Miscelânea: Maldição (IV)

 
 
 

Para os povos bíblicos, a maldição não se limitava ao que já vimos em Miscelânea: a uma cláusula penal contra os transgressores de algum preceito, pronunciada, quer ritualmente (Cf. DT 27-28), quer num rito específico, já estudado aqui, o ordálio (Cf Nm 5,18-27). Era muito mais. Pois é esse muito mais que, data vênia, passamos a ver, a partir de agora. 

Costumava-se, também, empregá-la como ameaça para levar alguém, ou ao arrependimento e, graças a ele, a devolver o dinheiro que não era seu (Jz 17, 1-4), ou a denunciar o culpado (Pr 29, 24). A seguir, o caso relatado no livro dos juízes.

Assim que ouviu a mãe amaldiçoar, em voz alta, tanto a quem lhe furtara a considerável quantia de mil e cem siclos – em Hebraico seqel, moeda hebraica padrão no AT, no tempo do domínio persa, para ser mais exato, peso e não moeda, onze quilos de prata pura, hoje comparável ao dólar – maldição extensiva a quem sabia a identidade do culpado, certo homem da serra de Efraim, chamado Micas, amedrontado, confessou a autoria do delito, condicionando a devolução do dinheiro ao desfazimento do poder da maldição pelo proferimento da bênção oposta. Antes de recebê-lo de volta, a mãe diz: 

– Consagro este meu dinheiro ao Senhor, em favor do meu filho, para fazer uma estatua chapeada. 
Promessa feita, promessa cumprida: separou duzentos siclos e os levou a um ourives. Este fez uma estatua chapeada, provavelmente folheada a prata, que foi colocada na casa de Micas. 

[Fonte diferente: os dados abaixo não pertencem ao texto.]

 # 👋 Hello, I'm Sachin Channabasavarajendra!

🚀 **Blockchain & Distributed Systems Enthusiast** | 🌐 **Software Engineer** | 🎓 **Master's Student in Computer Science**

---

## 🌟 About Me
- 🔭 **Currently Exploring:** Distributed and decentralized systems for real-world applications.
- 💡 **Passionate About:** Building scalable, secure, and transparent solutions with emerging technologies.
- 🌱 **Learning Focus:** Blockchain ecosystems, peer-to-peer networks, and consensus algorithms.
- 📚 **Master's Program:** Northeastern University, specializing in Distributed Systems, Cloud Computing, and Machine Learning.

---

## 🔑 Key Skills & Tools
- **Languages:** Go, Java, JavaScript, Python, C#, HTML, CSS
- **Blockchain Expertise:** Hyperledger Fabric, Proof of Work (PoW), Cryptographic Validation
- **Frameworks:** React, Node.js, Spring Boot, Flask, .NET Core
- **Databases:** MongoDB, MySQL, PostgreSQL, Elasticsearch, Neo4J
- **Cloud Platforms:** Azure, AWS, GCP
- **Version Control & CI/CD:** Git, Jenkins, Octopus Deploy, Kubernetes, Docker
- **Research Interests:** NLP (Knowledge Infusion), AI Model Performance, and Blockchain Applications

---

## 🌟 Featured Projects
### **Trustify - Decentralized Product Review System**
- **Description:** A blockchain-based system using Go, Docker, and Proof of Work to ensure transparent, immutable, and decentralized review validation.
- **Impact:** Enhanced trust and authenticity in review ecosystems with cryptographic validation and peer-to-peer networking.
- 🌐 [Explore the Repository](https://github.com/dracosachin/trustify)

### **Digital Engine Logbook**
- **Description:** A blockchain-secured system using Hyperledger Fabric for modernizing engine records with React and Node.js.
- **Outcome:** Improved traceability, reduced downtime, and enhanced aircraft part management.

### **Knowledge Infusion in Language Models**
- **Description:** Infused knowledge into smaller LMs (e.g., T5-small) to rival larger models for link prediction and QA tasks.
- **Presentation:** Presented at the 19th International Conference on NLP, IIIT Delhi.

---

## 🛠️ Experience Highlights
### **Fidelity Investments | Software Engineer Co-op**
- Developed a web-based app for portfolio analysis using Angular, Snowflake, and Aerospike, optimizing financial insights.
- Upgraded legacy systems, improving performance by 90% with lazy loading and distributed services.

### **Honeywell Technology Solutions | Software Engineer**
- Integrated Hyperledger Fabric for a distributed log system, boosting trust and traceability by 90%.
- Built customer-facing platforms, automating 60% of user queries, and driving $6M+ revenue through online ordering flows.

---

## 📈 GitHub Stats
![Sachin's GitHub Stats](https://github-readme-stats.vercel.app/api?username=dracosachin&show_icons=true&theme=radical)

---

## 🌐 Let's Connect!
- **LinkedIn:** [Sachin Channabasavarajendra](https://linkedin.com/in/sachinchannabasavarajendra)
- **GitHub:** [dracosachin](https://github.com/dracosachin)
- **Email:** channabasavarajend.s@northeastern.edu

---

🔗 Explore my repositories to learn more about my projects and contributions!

Quanto à denúncia de um culpado, sentencia o Livro dos Provérbios (20,24): “O cúmplice do ladrão odeia a si mesmo: ouve a maldição (entenda-se: a pronunciada contra um criminoso desconhecido ou contra as testemunhas que permaneceram ocultas), mas não o denuncia.” 
 
No tribunal, convocada a testemunha, o juiz pronunciava sobre ela uma maldição condicional, para o caso de mentira ou ocultação do que sabia. 
 
A esse respeito, o Levítico declara (5,1), em tradução livre, de minha autoria: “quem, após ouvir nele a fórmula de maldição, nada declarou do que viu ou soube, leva consigo o peso dessa sua falta.” 
Havia que recorresse à maldição para reforçar o juramento à maneira de imprecação: “que me aconteça isso, se …” 
Dois exemplos:
Em 1 Sm 14, 24, lê-se que, como seus homens estivessem exaustos do combate com os filis teus, Saul profere sobre eles esta imprecação: “maldito seja o homem que comer alguma coisa antes de terminar o dia, antes que eu me tenha vingado de meus inimigos.” Claro está que, devido a isso, nenhum deles provou qualquer alimento, pois quem é doido de brincar com maldição, quem, quem? Em Jó 31, 7-40, nada menos que nove orações condicionais, pronunciadas pelo próprio, todas iniciando-se com a expressão “se eu”…, e, no final de cada, uma conseqüência maléfica: “se afastei meus passos do caminho, seguindo os caprichos dos olhos, se alguma coisa se apegou em minhas mãos, que outro coma o que eu semear e arranquem meus rebentos.”

As outras oito, por carência de espaço, deixo para o leitor buscar em sua Bíblia. Bom proveito. Shalon!